Yes. Connectors accept scope-limiting parameters in their configuration. For example, `BlobStorageConnector` supports a `prefix` parameter for S3 buckets, `DiscordConnector` accepts specific `channel_names`, and `ConfluenceConnector` can target individual `space` values or `page_id` entries rather than full wiki instances.

### What happens if a document fails to process during synchronization?

The sync engine catches `ConnectorFailure` objects returned by the source connector and logs them via `SyncLogsService` without stopping the batch. The failure is recorded with context (document ID, error type), allowing administrators to review skipped items while the remaining documents complete ingestion.

### How does RAGFlow determine which documents to sync in incremental mode?

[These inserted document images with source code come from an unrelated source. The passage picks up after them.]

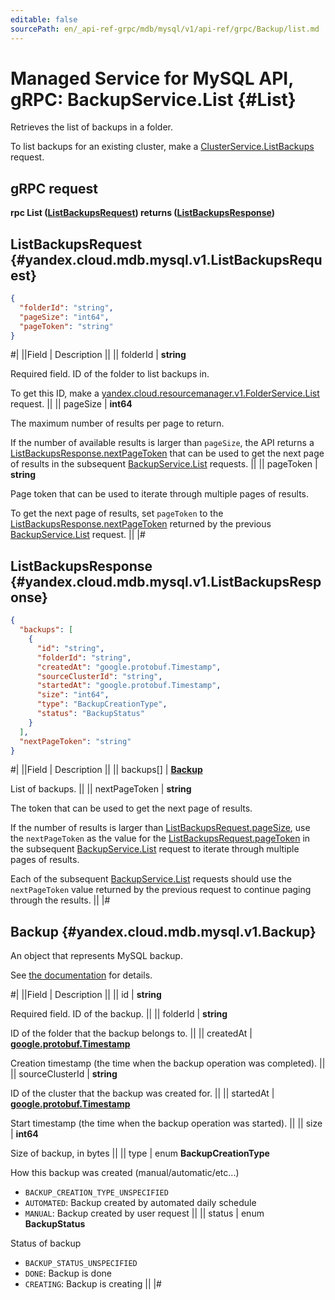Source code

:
 ```yaml
---
editable: false
sourcePath: en/_api-ref-grpc/mdb/mysql/v1/api-ref/grpc/Backup/list.md
---
```


# Managed Service for MySQL API, gRPC: BackupService.List {#List}

Retrieves the list of backups in a folder.

To list backups for an existing cluster, make a [ClusterService.ListBackups](/docs/managed-mysql/api-ref/grpc/Cluster/listBackups#ListBackups) request.

## gRPC request

**rpc List ([ListBackupsRequest](#yandex.cloud.mdb.mysql.v1.ListBackupsRequest)) returns ([ListBackupsResponse](#yandex.cloud.mdb.mysql.v1.ListBackupsResponse))**

## ListBackupsRequest {#yandex.cloud.mdb.mysql.v1.ListBackupsRequest}

```json
{
  "folderId": "string",
  "pageSize": "int64",
  "pageToken": "string"
}
```

#|
||Field | Description ||
|| folderId | **string**

Required field. ID of the folder to list backups in.

To get this ID, make a [yandex.cloud.resourcemanager.v1.FolderService.List](/docs/resource-manager/api-ref/grpc/Folder/list#List) request. ||
|| pageSize | **int64**

The maximum number of results per page to return.

If the number of available results is larger than `pageSize`, the API returns a [ListBackupsResponse.nextPageToken](#yandex.cloud.mdb.mysql.v1.ListBackupsResponse) that can be used to get the next page of results in the subsequent [BackupService.List](#List) requests. ||
|| pageToken | **string**

Page token that can be used to iterate through multiple pages of results.

To get the next page of results, set `pageToken` to the [ListBackupsResponse.nextPageToken](#yandex.cloud.mdb.mysql.v1.ListBackupsResponse) returned by the previous [BackupService.List](#List) request. ||
|#

## ListBackupsResponse {#yandex.cloud.mdb.mysql.v1.ListBackupsResponse}

```json
{
  "backups": [
    {
      "id": "string",
      "folderId": "string",
      "createdAt": "google.protobuf.Timestamp",
      "sourceClusterId": "string",
      "startedAt": "google.protobuf.Timestamp",
      "size": "int64",
      "type": "BackupCreationType",
      "status": "BackupStatus"
    }
  ],
  "nextPageToken": "string"
}
```

#|
||Field | Description ||
|| backups[] | **[Backup](#yandex.cloud.mdb.mysql.v1.Backup)**

List of backups. ||
|| nextPageToken | **string**

The token that can be used to get the next page of results.

If the number of results is larger than [ListBackupsRequest.pageSize](#yandex.cloud.mdb.mysql.v1.ListBackupsRequest), use the `nextPageToken` as the value for the [ListBackupsRequest.pageToken](#yandex.cloud.mdb.mysql.v1.ListBackupsRequest) in the subsequent [BackupService.List](#List) request to iterate through multiple pages of results.

Each of the subsequent [BackupService.List](#List) requests should use the `nextPageToken` value returned by the previous request to continue paging through the results. ||
|#

## Backup {#yandex.cloud.mdb.mysql.v1.Backup}

An object that represents MySQL backup.

See [the documentation](/docs/managed-mysql/concepts/backup) for details.

#|
||Field | Description ||
|| id | **string**

Required field. ID of the backup. ||
|| folderId | **string**

ID of the folder that the backup belongs to. ||
|| createdAt | **[google.protobuf.Timestamp](https://developers.google.com/protocol-buffers/docs/reference/google.protobuf#timestamp)**

Creation timestamp (the time when the backup operation was completed). ||
|| sourceClusterId | **string**

ID of the cluster that the backup was created for. ||
|| startedAt | **[google.protobuf.Timestamp](https://developers.google.com/protocol-buffers/docs/reference/google.protobuf#timestamp)**

Start timestamp (the time when the backup operation was started). ||
|| size | **int64**

Size of backup, in bytes ||
|| type | enum **BackupCreationType**

How this backup was created (manual/automatic/etc...)

- `BACKUP_CREATION_TYPE_UNSPECIFIED`
- `AUTOMATED`: Backup created by automated daily schedule
- `MANUAL`: Backup created by user request ||
|| status | enum **BackupStatus**

Status of backup

- `BACKUP_STATUS_UNSPECIFIED`
- `DONE`: Backup is done
- `CREATING`: Backup is creating ||
|#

The system stores the last successful sync timestamp in `poll_range_start`. On the next run, this value is passed to the connector’s `load_from_checkpoint` method, which queries the source API for content modified after that time. If `reindex` is set to `"1"`, this timestamp is ignored and the connector fetches all available documents from the beginning of the dataset.